■ **WHAT THE TASK ASKS**
For the string "components", find every matching line in the records and copy it.

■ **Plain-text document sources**
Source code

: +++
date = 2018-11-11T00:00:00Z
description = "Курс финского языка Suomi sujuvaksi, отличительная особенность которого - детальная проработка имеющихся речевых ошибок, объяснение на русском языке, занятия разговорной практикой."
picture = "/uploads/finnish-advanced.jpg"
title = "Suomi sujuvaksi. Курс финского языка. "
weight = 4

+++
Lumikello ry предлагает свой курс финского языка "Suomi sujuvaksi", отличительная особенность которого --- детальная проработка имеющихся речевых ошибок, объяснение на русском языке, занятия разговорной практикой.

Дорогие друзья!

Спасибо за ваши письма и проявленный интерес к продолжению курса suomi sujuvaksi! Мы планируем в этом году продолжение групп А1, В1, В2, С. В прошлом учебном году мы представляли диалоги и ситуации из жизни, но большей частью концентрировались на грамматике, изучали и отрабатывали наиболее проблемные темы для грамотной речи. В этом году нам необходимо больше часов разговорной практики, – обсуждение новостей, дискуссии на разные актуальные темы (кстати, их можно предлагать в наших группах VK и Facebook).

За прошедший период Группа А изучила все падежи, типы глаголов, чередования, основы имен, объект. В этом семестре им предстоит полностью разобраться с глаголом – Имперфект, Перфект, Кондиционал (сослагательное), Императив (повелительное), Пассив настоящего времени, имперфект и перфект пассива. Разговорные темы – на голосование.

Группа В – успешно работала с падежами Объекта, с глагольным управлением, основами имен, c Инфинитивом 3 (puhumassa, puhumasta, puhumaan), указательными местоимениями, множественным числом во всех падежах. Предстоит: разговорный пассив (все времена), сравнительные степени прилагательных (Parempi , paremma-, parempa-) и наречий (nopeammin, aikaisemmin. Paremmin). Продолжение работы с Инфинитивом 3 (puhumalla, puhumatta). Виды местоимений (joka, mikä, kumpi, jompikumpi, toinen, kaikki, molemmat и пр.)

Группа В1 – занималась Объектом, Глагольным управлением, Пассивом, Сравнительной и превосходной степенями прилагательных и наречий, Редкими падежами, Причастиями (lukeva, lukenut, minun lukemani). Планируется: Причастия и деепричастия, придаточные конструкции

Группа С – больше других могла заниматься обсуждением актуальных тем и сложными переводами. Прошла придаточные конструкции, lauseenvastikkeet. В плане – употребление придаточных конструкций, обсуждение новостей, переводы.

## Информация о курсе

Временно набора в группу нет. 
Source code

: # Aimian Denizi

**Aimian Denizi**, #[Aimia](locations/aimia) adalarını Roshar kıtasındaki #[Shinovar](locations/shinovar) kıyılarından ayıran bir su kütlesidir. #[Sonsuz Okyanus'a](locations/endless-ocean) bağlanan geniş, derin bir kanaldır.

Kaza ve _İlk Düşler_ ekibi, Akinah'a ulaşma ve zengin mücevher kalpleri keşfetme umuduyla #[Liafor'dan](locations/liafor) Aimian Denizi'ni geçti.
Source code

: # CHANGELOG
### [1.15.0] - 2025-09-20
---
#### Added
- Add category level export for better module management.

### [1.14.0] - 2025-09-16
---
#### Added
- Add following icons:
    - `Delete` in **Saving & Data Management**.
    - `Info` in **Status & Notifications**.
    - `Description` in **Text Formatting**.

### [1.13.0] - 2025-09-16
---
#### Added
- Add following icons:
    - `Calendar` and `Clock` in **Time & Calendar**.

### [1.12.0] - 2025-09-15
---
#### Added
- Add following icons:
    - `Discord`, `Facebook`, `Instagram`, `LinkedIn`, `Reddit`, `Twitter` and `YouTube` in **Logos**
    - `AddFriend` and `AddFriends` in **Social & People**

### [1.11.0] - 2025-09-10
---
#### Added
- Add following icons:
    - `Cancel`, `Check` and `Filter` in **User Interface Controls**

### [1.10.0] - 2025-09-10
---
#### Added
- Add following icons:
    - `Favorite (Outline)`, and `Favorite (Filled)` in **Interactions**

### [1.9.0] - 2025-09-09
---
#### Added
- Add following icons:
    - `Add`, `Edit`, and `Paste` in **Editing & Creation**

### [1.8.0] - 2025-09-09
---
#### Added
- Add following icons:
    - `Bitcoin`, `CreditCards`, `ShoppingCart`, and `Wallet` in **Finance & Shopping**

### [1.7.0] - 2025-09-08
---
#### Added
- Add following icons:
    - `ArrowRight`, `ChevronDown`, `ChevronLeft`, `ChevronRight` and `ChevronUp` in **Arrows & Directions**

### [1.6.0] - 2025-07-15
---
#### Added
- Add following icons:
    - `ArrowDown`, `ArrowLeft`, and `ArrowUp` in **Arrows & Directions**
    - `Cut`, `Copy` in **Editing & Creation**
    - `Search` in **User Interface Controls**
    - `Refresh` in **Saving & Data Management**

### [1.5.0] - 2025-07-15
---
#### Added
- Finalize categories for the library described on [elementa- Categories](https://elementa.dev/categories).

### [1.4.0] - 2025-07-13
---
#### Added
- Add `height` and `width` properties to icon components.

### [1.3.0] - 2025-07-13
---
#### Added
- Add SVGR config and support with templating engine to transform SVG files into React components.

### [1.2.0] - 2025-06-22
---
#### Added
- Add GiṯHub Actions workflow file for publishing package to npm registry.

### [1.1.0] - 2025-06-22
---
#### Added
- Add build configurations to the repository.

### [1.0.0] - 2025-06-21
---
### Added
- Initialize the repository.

■ **ANSWER SECTION**
- Add `height` and `width` properties to icon components.
- Add SVGR config and support with templating engine to transform SVG files into React components.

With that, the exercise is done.